Exercise requirements>
Your copy should hold every record verbatim and none of the pictures.

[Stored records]
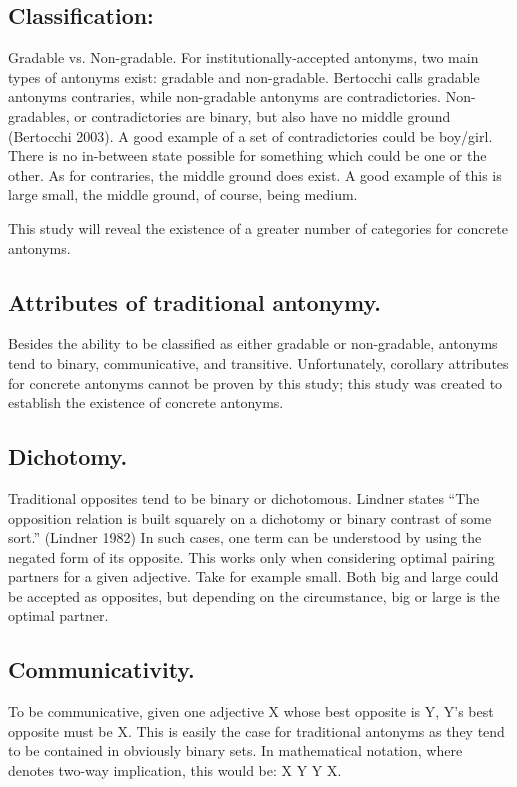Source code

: \subsection {Classification:} Gradable vs. Non-gradable. For institutionally-accepted antonyms, two main types of antonyms exist: gradable and non-gradable. Bertocchi calls gradable antonyms contraries, while non-gradable antonyms are contradictories.   Non-gradables, or contradictories are binary, but also have no middle ground (Bertocchi 2003).  A good example of a set of contradictories could be boy/girl.  There is no in-between state possible for something which could be one or the other.  As for contraries, the middle ground does exist.  A good example of this is large \opp small, the middle ground, of course, being medium.  

This study will reveal the existence of a greater number of categories for concrete antonyms. 

\subsection {Attributes of traditional antonymy.} Besides the ability to be classified as either gradable or non-gradable, antonyms tend to binary, communicative, and transitive.  Unfortunately, corollary attributes for concrete antonyms cannot be proven by this study; this study was created to establish the existence of concrete antonyms.

\subsection {Dichotomy.} Traditional opposites tend to be binary or dichotomous.  Lindner states “The opposition relation is built squarely on a dichotomy or binary contrast of some sort.” (Lindner 1982) In such cases, one term can be understood by using the negated form of its opposite.  This works only when considering optimal pairing partners for a given adjective.  Take for example small.  Both big and large could be accepted as opposites, but depending on the circumstance, big or large is the optimal partner.

\subsection {Communicativity.} To be communicative, given one adjective X whose best opposite is Y, Y’s best opposite must be X.  This is easily the case for traditional antonyms as they tend to be contained in obviously binary sets. In mathematical notation, where  denotes two-way implication, this would be: X \opp Y  Y \opp X.

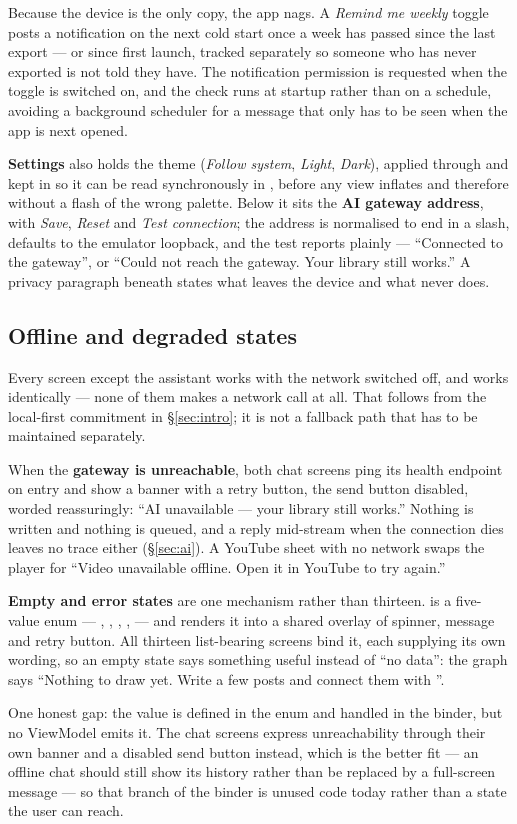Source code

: Because the device is the only copy, the app nags. A \emph{Remind me weekly} toggle posts a
notification on the next cold start once a week has passed since the last export --- or since first
launch, tracked separately so someone who has never exported is not told they have. The
notification permission is requested when the toggle is switched on, and the check runs at startup
rather than on a schedule, avoiding a background scheduler for a message that only has to be seen
when the app is next opened.

\textbf{Settings} also holds the theme (\emph{Follow system}, \emph{Light}, \emph{Dark}), applied
through  and kept in  so it can be read
synchronously in , before any view inflates and therefore without a
flash of the wrong palette. Below it sits the \textbf{AI gateway address}, with \emph{Save},
\emph{Reset} and \emph{Test connection}; the address is normalised to end in a slash, defaults to
the emulator loopback, and the test reports plainly --- ``Connected to the gateway'', or ``Could not
reach the gateway. Your library still works.'' A privacy paragraph beneath states what leaves the
device and what never does.

\subsection{Offline and degraded states}

Every screen except the assistant works with the network switched off, and works identically ---
none of them makes a network call at all. That follows from the local-first commitment in
\S\ref{sec:intro}; it is not a fallback path that has to be maintained separately.

When the \textbf{gateway is unreachable}, both chat screens ping its health endpoint on entry and
show a banner with a retry button, the send button disabled, worded reassuringly: ``AI unavailable
--- your library still works.'' Nothing is written and nothing is queued, and a reply mid-stream
when the connection dies leaves no trace either (\S\ref{sec:ai}). A YouTube sheet with no network
swaps the player for ``Video unavailable offline. Open it in YouTube to try again.''

\textbf{Empty and error states} are one mechanism rather than thirteen.
 is a five-value enum --- , , ,
,  --- and  renders it into a shared overlay of
spinner, message and retry button. All thirteen list-bearing screens bind it, each supplying its
own wording, so an empty state says something useful instead of ``no data'': the graph says
``Nothing to draw yet. Write a few posts and connect them with ''.

One honest gap: the  value is defined in the enum and handled in the binder, but no
ViewModel emits it. The chat screens express unreachability through their own banner and a disabled
send button instead, which is the better fit --- an offline chat should still show its history
rather than be replaced by a full-screen message --- so that branch of the binder is unused code
today rather than a state the user can reach.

Completed exercise>
Source code

: \subsection {Classification:} Gradable vs. Non-gradable. For institutionally-accepted antonyms, two main types of antonyms exist: gradable and non-gradable. Bertocchi calls gradable antonyms contraries, while non-gradable antonyms are contradictories.   Non-gradables, or contradictories are binary, but also have no middle ground (Bertocchi 2003).  A good example of a set of contradictories could be boy/girl.  There is no in-between state possible for something which could be one or the other.  As for contraries, the middle ground does exist.  A good example of this is large \opp small, the middle ground, of course, being medium.  

This study will reveal the existence of a greater number of categories for concrete antonyms. 

\subsection {Attributes of traditional antonymy.} Besides the ability to be classified as either gradable or non-gradable, antonyms tend to binary, communicative, and transitive.  Unfortunately, corollary attributes for concrete antonyms cannot be proven by this study; this study was created to establish the existence of concrete antonyms.

\subsection {Dichotomy.} Traditional opposites tend to be binary or dichotomous.  Lindner states “The opposition relation is built squarely on a dichotomy or binary contrast of some sort.” (Lindner 1982) In such cases, one term can be understood by using the negated form of its opposite.  This works only when considering optimal pairing partners for a given adjective.  Take for example small.  Both big and large could be accepted as opposites, but depending on the circumstance, big or large is the optimal partner.

\subsection {Communicativity.} To be communicative, given one adjective X whose best opposite is Y, Y’s best opposite must be X.  This is easily the case for traditional antonyms as they tend to be contained in obviously binary sets. In mathematical notation, where  denotes two-way implication, this would be: X \opp Y  Y \opp X.

Source code

: Because the device is the only copy, the app nags. A \emph{Remind me weekly} toggle posts a
notification on the next cold start once a week has passed since the last export --- or since first
launch, tracked separately so someone who has never exported is not told they have. The
notification permission is requested when the toggle is switched on, and the check runs at startup
rather than on a schedule, avoiding a background scheduler for a message that only has to be seen
when the app is next opened.

\textbf{Settings} also holds the theme (\emph{Follow system}, \emph{Light}, \emph{Dark}), applied
through  and kept in  so it can be read
synchronously in , before any view inflates and therefore without a
flash of the wrong palette. Below it sits the \textbf{AI gateway address}, with \emph{Save},
\emph{Reset} and \emph{Test connection}; the address is normalised to end in a slash, defaults to
the emulator loopback, and the test reports plainly --- ``Connected to the gateway'', or ``Could not
reach the gateway. Your library still works.'' A privacy paragraph beneath states what leaves the
device and what never does.

\subsection{Offline and degraded states}

Every screen except the assistant works with the network switched off, and works identically ---
none of them makes a network call at all. That follows from the local-first commitment in
\S\ref{sec:intro}; it is not a fallback path that has to be maintained separately.

When the \textbf{gateway is unreachable}, both chat screens ping its health endpoint on entry and
show a banner with a retry button, the send button disabled, worded reassuringly: ``AI unavailable
--- your library still works.'' Nothing is written and nothing is queued, and a reply mid-stream
when the connection dies leaves no trace either (\S\ref{sec:ai}). A YouTube sheet with no network
swaps the player for ``Video unavailable offline. Open it in YouTube to try again.''

\textbf{Empty and error states} are one mechanism rather than thirteen.
 is a five-value enum --- , , ,
,  --- and  renders it into a shared overlay of
spinner, message and retry button. All thirteen list-bearing screens bind it, each supplying its
own wording, so an empty state says something useful instead of ``no data'': the graph says
``Nothing to draw yet. Write a few posts and connect them with ''.

One honest gap: the  value is defined in the enum and handled in the binder, but no
ViewModel emits it. The chat screens express unreachability through their own banner and a disabled
send button instead, which is the better fit --- an offline chat should still show its history
rather than be replaced by a full-screen message --- so that branch of the binder is unused code
today rather than a state the user can reach.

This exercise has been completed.